The village’s new water rate of $3.50 per 50 units (37,450 gallons), up from $3.20 in 2018 is still considered the second lowest water rate in Westchester County; the City of White Plains has the lowest rate. The Scarsdale water fund is one of the largest funds in the enterprise, with an allocated $9.2 million for the 2018-19 year. In 2018, there was a recorded $8.1 million in assets for buildings and $7 million in water infrastructure.
Currently there is $1 million allocated in the 2019-20 budget for work on the water infrastructure. Over the next four fiscal years there is $6.6 million laid out for water infrastructure analysis, repair and restoration, according to Pappalardo.
“That’s what we’re laying out here,” said Pappalardo. “We have to make sure that we have the money to manage our whole operation — that doesn’t go away — but also pay the debt for the capital improvements.”
The water utility in Scarsdale consists of two water pumping stations, two water towers, and over 100 miles of distribution lines. Repairs are constant because the system was built and has operated for over a century. In the last decade there have been major renovations to the Ardsley Road and Reeves Newsom pumping stations. In the upcoming fall, there will be a planned $2 million renovation of the Arthur Boniface Water Tower on Garden Road.
A map showing the amount of pipe breaks, organized by year, is currently being created by the water department, according to Scarsdale Water Superintendent Stephen Johnson.

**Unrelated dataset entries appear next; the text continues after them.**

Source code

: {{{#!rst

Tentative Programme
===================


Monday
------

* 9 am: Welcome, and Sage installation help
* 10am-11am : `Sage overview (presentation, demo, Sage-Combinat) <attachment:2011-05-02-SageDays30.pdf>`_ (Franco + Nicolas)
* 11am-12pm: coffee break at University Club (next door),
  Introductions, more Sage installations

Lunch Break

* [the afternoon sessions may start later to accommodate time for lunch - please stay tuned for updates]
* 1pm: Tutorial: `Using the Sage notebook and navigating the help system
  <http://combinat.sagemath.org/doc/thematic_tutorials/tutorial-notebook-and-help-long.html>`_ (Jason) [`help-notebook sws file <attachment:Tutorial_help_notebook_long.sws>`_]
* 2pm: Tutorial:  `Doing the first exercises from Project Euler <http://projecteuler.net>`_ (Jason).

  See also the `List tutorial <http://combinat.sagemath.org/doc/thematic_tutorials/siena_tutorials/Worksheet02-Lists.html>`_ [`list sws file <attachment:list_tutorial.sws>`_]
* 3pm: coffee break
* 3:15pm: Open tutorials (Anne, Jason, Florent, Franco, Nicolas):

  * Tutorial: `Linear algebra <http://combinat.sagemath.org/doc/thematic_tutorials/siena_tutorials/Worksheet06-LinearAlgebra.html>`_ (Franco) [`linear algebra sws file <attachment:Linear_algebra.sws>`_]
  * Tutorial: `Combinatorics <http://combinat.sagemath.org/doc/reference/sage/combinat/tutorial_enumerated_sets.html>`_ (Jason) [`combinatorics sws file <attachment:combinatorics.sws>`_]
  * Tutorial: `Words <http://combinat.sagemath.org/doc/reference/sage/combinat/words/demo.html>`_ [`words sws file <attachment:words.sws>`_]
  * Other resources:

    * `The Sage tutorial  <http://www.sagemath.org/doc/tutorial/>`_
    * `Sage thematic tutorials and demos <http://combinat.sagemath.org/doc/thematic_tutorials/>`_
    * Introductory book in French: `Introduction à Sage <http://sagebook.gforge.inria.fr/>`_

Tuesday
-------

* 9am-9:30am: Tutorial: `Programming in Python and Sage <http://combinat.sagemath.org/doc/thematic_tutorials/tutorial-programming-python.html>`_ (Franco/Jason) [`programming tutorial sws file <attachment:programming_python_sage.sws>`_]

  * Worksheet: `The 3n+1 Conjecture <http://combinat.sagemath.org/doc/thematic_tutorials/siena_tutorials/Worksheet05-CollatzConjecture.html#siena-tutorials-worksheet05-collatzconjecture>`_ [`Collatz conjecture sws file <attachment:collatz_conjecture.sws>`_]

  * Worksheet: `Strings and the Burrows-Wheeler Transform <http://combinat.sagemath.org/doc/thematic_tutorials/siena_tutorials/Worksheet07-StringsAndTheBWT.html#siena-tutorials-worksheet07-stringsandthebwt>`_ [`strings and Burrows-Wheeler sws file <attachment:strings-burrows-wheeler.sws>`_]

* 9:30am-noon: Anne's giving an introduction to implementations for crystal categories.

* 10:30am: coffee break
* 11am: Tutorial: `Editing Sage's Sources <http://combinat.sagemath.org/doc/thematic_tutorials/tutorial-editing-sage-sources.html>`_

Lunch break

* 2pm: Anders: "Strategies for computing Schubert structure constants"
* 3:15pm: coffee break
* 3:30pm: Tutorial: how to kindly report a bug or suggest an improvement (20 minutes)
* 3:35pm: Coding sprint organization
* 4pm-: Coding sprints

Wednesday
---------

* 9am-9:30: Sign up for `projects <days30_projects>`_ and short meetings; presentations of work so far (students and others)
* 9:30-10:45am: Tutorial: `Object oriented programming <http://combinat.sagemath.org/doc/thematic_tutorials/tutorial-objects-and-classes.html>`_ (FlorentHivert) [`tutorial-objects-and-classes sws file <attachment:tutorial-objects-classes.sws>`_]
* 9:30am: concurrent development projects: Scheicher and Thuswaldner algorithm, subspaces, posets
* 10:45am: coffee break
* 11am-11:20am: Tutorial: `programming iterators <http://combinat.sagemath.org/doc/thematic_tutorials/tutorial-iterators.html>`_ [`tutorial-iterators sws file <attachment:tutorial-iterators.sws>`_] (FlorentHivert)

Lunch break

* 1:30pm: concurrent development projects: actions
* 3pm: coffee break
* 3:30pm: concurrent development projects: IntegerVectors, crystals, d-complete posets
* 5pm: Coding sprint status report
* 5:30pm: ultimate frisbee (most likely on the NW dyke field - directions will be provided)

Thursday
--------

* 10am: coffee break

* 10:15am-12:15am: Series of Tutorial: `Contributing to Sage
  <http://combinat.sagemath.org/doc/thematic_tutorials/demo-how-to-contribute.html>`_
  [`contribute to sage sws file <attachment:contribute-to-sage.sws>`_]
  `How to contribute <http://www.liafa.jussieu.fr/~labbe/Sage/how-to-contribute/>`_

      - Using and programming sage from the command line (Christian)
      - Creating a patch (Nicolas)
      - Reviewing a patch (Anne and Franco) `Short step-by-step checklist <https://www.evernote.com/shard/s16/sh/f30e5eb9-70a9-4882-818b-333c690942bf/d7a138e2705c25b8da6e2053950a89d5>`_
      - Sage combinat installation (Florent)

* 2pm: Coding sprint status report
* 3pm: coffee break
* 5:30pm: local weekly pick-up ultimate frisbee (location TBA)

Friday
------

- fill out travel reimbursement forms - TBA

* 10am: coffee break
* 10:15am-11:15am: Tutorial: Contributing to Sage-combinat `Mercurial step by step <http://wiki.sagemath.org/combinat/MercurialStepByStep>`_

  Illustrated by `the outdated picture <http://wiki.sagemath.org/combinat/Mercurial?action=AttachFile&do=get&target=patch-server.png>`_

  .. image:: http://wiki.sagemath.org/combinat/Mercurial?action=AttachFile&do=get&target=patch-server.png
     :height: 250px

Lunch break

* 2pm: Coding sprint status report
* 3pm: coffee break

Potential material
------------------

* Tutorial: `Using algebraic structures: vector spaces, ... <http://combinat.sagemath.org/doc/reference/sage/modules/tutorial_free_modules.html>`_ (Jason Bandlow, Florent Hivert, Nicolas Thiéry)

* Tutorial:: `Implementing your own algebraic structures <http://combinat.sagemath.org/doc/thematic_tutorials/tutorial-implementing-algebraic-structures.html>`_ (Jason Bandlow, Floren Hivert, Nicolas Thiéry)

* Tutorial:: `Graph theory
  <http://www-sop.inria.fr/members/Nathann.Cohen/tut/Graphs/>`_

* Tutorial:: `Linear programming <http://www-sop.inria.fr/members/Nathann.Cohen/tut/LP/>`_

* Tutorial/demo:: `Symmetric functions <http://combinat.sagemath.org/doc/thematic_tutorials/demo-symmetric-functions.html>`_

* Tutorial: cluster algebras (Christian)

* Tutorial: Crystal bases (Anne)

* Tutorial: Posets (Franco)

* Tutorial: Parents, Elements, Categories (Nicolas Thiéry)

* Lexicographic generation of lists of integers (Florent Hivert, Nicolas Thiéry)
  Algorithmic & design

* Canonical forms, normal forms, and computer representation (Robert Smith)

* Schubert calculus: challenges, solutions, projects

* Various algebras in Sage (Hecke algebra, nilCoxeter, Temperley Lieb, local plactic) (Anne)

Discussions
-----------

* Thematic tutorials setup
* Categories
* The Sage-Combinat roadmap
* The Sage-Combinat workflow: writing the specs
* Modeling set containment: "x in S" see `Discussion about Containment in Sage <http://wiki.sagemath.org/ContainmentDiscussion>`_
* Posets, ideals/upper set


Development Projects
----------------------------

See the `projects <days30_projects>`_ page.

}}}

The introduction of an excess rate Tier 2, which will be 3.5 times the base rate, will affect 10 to 15 percent of residents who produce more than 125 units (93,625 gallons) per quarter.
“We want a sustainable water fund,” said Village Treasurer Mary Lou McClure. “We are looking to make sure whatever we bill out in the base rate and the excess rate going forward will sustain the water fund operations.”
In 2018, the water fund lowered the excess water rate from 3.5 times the base rate to 3 times the base rate. Because Scarsdale purchases its water from New York City, the amount Scarsdale is charged for excess water will determine how much the village will charge residents.
“When the city reduced its fees for excess water to the Village, we felt an obligation to pass those reductions on to the user,” said Pappalardo.
The water fund has been a progressive system, with the majority of high-end water users paying more than the entitlement rate. The thought process behind including excess rates was to entice high water users to conserve, but “it never did,” said Pappalardo. “They just kept using that water,” he said, “and we were collecting a lot of money from them to the point where we became very dependent on excess water revenue coming in.”
Because New York City kept raising its rate on the sale of water to Scarsdale, there was an attempt to balance the highly progressive water system and raise entitlement rates.
“We get into a bit of a quagmire when we end up pushing conservation efforts, which we all want,” said Village Manager Stephen Pappalardo. “Water is a precious natural resource and we want people to conserve, but the more people conserve, the less revenue we have to run the fund.”
As the water rate has increased since 2016, there has been a 20 percent decrease in billed units, because people have decided to conserve, motivated either by the high cost or environmental sustainability.
The water fund has also seen a 10 percent decrease in combined flow totals since 2013.
“There’s a lot of things that we’re going to be working on,” said Johnson. “I can’t wait to get started.”